About this task: Repeat the following data exactly, omitting pictures.

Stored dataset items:
- - -
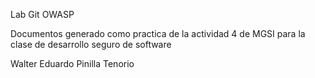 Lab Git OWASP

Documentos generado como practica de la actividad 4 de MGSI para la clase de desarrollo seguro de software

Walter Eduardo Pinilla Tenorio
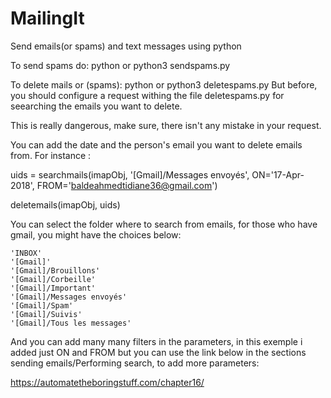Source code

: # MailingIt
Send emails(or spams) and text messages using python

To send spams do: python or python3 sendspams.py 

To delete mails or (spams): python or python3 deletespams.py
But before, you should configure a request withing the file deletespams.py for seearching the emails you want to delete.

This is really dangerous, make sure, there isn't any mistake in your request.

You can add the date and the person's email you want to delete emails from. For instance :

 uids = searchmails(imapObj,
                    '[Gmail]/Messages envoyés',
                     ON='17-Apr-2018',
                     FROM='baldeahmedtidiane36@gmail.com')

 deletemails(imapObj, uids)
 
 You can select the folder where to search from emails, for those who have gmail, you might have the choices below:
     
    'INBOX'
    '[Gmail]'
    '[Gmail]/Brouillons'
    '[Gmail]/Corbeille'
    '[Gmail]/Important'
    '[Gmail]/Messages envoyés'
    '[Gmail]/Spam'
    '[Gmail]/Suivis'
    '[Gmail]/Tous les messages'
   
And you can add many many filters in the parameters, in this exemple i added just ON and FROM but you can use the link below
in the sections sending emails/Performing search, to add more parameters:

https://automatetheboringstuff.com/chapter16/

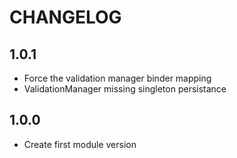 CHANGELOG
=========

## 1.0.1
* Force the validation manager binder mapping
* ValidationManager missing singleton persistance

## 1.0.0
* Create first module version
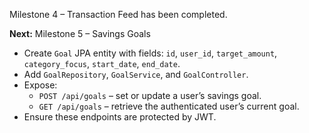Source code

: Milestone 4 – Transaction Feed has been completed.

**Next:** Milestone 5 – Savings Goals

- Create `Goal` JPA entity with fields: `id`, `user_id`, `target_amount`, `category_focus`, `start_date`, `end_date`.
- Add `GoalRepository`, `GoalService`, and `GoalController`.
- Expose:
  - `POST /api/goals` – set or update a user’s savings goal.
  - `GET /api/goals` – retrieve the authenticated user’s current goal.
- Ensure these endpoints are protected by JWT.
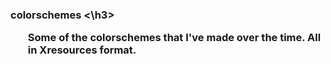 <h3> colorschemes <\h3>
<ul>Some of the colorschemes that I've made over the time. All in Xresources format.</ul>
- - -
Exercise result:
 Lab Git OWASP

Documentos generado como practica de la actividad 4 de MGSI para la clase de desarrollo seguro de software

Walter Eduardo Pinilla Tenorio
Source code

: # MailingIt
Send emails(or spams) and text messages using python

To send spams do: python or python3 sendspams.py 

To delete mails or (spams): python or python3 deletespams.py
But before, you should configure a request withing the file deletespams.py for seearching the emails you want to delete.

This is really dangerous, make sure, there isn't any mistake in your request.

You can add the date and the person's email you want to delete emails from. For instance :

 uids = searchmails(imapObj,
                    '[Gmail]/Messages envoyés',
                     ON='17-Apr-2018',
                     FROM='baldeahmedtidiane36@gmail.com')

 deletemails(imapObj, uids)
 
 You can select the folder where to search from emails, for those who have gmail, you might have the choices below:
     
    'INBOX'
    '[Gmail]'
    '[Gmail]/Brouillons'
    '[Gmail]/Corbeille'
    '[Gmail]/Important'
    '[Gmail]/Messages envoyés'
    '[Gmail]/Spam'
    '[Gmail]/Suivis'
    '[Gmail]/Tous les messages'
   
And you can add many many filters in the parameters, in this exemple i added just ON and FROM but you can use the link below
in the sections sending emails/Performing search, to add more parameters:

https://automatetheboringstuff.com/chapter16/

 CHANGELOG
=========

## 1.0.1
* Force the validation manager binder mapping
* ValidationManager missing singleton persistance

## 1.0.0
* Create first module version
Source code

: Milestone 4 – Transaction Feed has been completed.

**Next:** Milestone 5 – Savings Goals

- Create `Goal` JPA entity with fields: `id`, `user_id`, `target_amount`, `category_focus`, `start_date`, `end_date`.
- Add `GoalRepository`, `GoalService`, and `GoalController`.
- Expose:
  - `POST /api/goals` – set or update a user’s savings goal.
  - `GET /api/goals` – retrieve the authenticated user’s current goal.
- Ensure these endpoints are protected by JWT.
 <h3> colorschemes <\h3>
<ul>Some of the colorschemes that I've made over the time. All in Xresources format.</ul>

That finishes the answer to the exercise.